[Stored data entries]
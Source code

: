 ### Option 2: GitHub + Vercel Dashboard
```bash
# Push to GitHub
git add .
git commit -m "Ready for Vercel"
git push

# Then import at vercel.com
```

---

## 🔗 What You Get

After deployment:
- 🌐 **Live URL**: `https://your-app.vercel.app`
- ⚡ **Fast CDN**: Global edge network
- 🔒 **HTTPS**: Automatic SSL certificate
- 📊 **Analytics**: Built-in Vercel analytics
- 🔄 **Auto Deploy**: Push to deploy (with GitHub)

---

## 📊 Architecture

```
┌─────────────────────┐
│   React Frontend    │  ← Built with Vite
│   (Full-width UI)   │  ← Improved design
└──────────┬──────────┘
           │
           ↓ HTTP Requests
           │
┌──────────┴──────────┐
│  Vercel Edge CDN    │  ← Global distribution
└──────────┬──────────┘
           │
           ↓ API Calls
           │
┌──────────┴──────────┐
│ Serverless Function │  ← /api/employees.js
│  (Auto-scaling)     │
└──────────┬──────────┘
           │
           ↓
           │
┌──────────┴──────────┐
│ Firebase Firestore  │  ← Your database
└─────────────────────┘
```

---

WHAT YOU HAVE TO DO — Go through the entries and return each line where the word "Built" occurs.

WRITTEN ANSWER —
- 📊 **Analytics**: Built-in Vercel analytics
│   React Frontend    │  ← Built with Vite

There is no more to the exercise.